• DATA
=== Section Start ===

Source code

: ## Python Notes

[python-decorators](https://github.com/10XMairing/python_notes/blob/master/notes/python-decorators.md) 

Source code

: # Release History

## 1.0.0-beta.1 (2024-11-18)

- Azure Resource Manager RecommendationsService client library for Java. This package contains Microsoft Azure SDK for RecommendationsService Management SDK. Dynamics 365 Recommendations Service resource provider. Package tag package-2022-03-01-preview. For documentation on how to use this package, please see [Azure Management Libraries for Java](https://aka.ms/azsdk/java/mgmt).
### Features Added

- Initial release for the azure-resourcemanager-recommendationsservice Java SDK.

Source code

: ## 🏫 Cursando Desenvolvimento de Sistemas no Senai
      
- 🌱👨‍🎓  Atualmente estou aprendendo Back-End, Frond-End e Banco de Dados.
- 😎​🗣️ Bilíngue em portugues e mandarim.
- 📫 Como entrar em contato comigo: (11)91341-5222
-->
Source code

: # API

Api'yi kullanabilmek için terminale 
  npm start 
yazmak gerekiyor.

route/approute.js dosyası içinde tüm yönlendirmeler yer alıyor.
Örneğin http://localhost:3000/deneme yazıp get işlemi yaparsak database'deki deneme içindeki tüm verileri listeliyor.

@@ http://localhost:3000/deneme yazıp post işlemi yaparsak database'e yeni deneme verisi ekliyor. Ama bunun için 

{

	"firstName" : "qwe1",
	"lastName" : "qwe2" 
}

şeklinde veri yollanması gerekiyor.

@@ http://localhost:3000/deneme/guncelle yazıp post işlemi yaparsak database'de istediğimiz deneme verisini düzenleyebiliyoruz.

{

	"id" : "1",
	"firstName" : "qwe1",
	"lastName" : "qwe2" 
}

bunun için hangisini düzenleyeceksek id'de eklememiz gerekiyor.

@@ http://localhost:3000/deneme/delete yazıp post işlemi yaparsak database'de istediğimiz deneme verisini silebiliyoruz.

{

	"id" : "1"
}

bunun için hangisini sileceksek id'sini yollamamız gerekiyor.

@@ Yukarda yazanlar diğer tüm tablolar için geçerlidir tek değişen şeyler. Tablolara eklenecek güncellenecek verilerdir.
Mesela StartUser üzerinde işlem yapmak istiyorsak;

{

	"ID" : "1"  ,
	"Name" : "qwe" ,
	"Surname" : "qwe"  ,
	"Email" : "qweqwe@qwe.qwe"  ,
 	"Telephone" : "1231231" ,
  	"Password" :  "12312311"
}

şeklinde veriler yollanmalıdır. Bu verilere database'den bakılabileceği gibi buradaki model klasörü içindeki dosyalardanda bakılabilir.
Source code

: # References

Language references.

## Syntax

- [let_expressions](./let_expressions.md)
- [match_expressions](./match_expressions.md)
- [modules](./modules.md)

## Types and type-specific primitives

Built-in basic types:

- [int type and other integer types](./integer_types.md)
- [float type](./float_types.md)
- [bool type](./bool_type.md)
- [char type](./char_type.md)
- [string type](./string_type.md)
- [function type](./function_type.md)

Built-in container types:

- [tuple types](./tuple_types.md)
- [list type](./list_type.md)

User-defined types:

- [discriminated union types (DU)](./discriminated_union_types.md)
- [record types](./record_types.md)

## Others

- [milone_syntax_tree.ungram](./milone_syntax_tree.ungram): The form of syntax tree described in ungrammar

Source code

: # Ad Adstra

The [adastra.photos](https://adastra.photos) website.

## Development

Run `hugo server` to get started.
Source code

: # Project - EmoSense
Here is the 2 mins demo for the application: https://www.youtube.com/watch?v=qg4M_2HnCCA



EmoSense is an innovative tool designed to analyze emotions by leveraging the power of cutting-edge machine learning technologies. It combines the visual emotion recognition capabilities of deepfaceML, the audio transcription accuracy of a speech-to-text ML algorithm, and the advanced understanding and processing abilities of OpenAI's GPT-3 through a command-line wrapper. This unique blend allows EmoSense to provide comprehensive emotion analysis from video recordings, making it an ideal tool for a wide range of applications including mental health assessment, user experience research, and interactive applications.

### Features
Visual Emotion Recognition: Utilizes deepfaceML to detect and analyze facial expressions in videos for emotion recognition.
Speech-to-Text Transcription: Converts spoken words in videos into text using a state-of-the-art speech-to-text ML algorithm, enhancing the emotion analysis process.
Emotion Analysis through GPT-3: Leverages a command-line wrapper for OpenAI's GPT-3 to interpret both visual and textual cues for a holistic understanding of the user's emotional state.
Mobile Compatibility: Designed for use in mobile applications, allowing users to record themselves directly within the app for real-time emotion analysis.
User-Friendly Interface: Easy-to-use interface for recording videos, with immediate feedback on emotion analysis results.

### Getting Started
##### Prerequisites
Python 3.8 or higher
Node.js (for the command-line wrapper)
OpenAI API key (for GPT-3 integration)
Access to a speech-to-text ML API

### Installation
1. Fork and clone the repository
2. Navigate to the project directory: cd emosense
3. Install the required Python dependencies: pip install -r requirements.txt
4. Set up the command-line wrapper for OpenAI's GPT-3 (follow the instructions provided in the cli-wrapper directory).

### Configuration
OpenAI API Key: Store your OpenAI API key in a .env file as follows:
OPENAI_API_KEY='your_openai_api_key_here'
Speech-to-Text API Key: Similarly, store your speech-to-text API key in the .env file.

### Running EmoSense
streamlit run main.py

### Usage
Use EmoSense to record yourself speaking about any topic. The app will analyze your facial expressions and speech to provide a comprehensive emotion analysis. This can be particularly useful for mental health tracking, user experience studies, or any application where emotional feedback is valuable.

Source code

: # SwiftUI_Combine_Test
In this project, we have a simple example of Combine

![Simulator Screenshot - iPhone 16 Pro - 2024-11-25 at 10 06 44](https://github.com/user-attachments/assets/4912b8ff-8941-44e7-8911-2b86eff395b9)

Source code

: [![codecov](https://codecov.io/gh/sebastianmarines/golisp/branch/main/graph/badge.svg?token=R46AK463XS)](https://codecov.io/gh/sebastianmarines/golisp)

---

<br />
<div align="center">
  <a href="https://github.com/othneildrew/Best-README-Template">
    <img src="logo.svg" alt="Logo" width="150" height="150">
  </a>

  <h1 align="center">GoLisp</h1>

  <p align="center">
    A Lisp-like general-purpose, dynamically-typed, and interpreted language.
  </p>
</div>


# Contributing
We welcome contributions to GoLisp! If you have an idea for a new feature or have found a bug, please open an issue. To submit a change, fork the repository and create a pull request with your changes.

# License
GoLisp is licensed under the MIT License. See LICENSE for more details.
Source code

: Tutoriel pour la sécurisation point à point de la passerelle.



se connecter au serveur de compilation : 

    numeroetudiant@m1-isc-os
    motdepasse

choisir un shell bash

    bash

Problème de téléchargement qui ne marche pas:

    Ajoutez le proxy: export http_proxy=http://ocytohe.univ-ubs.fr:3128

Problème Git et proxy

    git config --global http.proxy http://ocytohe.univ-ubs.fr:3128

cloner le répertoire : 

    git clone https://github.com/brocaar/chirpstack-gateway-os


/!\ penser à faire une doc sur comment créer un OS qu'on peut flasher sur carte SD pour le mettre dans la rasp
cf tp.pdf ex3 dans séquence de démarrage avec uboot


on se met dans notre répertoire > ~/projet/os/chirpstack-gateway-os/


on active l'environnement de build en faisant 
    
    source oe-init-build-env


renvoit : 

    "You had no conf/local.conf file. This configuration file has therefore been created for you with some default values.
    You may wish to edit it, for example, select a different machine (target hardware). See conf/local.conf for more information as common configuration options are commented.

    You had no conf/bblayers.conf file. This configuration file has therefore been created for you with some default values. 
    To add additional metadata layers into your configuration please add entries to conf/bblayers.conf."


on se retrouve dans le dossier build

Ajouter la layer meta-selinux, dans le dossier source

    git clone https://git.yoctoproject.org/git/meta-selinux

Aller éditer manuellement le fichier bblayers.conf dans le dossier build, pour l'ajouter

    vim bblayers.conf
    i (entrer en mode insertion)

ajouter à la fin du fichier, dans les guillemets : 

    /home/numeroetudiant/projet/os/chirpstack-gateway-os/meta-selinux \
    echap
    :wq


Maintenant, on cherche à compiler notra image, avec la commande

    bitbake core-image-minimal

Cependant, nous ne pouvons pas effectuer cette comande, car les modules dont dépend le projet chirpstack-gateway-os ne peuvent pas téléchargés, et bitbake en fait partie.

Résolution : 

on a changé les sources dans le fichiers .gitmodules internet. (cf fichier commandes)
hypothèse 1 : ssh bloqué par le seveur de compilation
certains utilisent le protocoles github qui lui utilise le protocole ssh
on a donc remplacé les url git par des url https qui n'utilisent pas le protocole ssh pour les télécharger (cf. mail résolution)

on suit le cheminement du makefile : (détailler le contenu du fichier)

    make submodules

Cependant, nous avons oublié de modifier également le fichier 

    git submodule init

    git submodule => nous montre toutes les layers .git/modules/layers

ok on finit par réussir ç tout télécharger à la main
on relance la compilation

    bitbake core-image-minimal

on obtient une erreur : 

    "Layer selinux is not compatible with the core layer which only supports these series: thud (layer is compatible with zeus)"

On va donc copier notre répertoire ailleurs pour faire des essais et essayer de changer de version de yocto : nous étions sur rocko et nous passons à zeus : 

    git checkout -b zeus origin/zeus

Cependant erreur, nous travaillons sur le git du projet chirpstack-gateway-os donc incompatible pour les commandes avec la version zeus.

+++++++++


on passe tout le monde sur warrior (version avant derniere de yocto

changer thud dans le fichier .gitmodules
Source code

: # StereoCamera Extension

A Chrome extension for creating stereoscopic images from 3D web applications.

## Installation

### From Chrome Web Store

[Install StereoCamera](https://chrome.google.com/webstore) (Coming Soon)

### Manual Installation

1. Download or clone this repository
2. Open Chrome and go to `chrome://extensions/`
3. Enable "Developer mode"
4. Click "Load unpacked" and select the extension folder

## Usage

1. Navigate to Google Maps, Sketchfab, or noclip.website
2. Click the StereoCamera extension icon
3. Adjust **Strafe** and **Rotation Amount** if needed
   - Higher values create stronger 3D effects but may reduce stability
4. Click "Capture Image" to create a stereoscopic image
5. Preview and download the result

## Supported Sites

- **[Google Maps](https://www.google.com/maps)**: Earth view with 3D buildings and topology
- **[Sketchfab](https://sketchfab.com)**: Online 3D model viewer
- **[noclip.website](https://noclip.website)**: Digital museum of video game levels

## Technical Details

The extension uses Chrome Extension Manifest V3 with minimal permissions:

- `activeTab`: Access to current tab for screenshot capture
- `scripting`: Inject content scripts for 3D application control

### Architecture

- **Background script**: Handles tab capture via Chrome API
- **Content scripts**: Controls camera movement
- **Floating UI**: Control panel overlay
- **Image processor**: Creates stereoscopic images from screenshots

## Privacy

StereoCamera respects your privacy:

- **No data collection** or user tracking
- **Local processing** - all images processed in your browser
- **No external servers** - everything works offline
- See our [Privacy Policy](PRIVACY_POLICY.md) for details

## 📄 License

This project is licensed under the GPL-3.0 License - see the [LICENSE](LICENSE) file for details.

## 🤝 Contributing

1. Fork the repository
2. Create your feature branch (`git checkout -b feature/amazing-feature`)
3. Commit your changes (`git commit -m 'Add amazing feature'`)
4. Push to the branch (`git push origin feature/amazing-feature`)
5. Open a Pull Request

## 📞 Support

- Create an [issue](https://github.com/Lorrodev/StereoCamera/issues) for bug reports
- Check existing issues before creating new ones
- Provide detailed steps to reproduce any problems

=== Section End ===

• ABOUT THIS TASK
Exactly as written, please reproduce the lines from the first line of the data to the line containing "## 1.0.0-beta.1 (2024-11-18)", inclusive, and nothing else.

• TASK ANSWER
Source code

: ## Python Notes

[python-decorators](https://github.com/10XMairing/python_notes/blob/master/notes/python-decorators.md) 

Source code

: # Release History

## 1.0.0-beta.1 (2024-11-18)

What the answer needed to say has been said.